Levett said by hiding how many likes a post has, Instagram can level the playing field and take away "the barrier of social proof" that gives advertisers pause.

"Those advertisers will now likely see an increase in engagement, an increase in click through rate, an increase in sales, and thereby pump more dollars into the platform," he said.

Levett said if Instagram was serious about mitigating the mental health impacts the platform had on users, it would instead implement the recommendations of a recent report by the British Royal Society for Public Health.

This included heavy usage pop-up warnings and highlighting when photos of people had been digitally manipulated.

Max Markson, who manages dozens of Australia's biggest influencers, agreed that Instagram's feature change was just a cash grab.

Tammy Hembrow, who boasts 10 million followers, vowed to delete her Instagram account in protest of it hiding post likes. Photo / via Instagram
Tammy Hembrow, who boasts 10 million followers, vowed to delete her Instagram account in protest of it hiding post likes. Photo / via Instagram

"Instagram is conscious that influencers are making money and it is not. Brands don't inspire the same loyalty as influencers," he said.

He said Australia's highest-earning influencers would be unaffected by their fans not being able to see how many likes their posts get.

"A classic example is reality stars coming off Married at First Sight, they are the biggest stars in the country," he said.

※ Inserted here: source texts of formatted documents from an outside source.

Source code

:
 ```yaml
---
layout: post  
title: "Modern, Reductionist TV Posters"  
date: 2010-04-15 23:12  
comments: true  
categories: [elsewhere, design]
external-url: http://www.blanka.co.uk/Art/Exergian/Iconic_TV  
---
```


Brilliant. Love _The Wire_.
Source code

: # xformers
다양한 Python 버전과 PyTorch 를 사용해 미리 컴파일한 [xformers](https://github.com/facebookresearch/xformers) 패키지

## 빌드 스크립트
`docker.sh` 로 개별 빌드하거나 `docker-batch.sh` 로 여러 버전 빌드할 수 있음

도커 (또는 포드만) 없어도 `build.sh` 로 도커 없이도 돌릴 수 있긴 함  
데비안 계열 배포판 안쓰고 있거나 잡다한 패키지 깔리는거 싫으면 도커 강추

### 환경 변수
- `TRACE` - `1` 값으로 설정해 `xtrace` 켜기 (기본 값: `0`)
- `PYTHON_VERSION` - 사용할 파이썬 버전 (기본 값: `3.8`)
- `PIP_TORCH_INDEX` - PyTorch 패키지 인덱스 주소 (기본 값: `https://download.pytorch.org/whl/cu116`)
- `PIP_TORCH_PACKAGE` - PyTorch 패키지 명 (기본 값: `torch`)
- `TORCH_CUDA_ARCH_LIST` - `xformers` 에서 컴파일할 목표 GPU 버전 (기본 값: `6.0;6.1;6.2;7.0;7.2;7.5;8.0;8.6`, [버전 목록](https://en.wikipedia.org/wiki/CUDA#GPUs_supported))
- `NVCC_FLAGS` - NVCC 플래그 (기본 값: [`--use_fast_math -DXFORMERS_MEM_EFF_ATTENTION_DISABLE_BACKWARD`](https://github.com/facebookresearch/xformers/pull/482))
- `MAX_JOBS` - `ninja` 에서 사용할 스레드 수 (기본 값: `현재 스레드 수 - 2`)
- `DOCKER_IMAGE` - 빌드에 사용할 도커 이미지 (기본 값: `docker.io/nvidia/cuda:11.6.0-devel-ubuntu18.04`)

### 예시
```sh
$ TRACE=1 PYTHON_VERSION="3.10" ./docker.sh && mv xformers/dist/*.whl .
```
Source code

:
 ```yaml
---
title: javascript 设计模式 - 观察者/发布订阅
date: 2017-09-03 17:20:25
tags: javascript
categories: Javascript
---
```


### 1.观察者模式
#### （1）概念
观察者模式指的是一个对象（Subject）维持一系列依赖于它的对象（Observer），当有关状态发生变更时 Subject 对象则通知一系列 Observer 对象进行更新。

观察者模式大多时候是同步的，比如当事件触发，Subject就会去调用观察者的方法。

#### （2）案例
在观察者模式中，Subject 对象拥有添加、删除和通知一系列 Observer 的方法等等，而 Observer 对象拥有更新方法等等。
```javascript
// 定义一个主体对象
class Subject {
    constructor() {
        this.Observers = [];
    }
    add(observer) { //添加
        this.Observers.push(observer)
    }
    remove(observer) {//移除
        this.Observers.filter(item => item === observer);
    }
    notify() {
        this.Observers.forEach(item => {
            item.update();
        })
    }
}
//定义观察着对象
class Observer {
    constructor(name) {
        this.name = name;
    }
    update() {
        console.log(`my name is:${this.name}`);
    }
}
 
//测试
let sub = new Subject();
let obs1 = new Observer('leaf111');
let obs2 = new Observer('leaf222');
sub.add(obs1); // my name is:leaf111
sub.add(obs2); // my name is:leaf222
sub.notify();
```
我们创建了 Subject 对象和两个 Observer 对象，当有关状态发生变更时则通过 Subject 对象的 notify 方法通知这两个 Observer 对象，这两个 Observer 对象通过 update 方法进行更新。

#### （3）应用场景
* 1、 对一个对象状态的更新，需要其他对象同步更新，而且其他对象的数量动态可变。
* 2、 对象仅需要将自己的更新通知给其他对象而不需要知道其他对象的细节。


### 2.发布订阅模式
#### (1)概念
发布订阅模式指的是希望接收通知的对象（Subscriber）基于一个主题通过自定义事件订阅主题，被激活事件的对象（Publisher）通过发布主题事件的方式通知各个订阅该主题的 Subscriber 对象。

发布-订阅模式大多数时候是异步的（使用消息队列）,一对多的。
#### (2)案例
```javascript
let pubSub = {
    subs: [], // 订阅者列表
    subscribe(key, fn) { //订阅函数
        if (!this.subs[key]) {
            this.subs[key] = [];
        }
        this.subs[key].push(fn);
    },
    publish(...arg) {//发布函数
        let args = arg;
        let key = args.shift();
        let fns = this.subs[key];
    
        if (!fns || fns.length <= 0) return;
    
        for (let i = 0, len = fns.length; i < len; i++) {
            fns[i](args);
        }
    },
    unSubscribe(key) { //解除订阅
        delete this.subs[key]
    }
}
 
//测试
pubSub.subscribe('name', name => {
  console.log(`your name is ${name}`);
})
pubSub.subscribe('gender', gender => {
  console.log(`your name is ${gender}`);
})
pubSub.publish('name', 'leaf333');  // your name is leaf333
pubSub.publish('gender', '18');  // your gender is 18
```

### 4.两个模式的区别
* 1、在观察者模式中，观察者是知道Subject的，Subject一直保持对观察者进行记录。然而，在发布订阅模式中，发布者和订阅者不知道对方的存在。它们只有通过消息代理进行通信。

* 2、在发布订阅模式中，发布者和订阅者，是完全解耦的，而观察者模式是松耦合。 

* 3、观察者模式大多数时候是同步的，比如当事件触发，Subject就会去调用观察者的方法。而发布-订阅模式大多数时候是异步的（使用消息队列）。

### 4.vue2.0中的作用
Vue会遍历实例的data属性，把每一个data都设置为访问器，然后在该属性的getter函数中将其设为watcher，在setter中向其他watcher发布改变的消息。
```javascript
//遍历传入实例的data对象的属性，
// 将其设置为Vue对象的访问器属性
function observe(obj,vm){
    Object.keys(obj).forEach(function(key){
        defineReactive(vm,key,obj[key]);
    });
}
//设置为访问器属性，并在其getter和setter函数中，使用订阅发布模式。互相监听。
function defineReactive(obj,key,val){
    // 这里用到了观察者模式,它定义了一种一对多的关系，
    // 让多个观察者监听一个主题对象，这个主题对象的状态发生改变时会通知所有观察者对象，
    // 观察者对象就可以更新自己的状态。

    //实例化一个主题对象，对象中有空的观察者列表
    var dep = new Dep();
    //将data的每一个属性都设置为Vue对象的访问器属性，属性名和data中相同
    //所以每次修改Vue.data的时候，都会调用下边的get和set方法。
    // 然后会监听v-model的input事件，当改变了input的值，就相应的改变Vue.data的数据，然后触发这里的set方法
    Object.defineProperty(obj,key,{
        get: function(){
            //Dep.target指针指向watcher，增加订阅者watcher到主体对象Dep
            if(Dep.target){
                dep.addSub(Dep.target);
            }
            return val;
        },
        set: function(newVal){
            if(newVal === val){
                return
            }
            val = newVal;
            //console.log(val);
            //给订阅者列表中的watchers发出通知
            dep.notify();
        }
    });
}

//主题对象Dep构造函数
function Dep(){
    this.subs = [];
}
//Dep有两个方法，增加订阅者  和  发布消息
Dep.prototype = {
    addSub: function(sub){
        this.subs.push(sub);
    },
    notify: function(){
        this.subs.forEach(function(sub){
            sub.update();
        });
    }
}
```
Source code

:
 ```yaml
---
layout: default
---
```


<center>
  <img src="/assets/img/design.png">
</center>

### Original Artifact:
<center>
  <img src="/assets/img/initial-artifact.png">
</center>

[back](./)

"The show was so enormous, it topped the ratings for 40 nights in a row, so they have incredibly high engagement because their followers are fans and want to be like them.

"Their followers are also overwhelmingly women as opposed to bikini models who are mostly men and didn't get as many likes anyway because men are worried their wives or girlfriends will notice and be angry with them."

Influencers based in Australia with 3000-20,000 followers make $75-$300 per post, those with 100,000-250,000 about $550-$800, and half a million charge thousands.

Rates are considerably higher in the US with stars with hundreds of thousands of followers commanding $10,000 a pop and one million-plus getting 10 or 20 times that.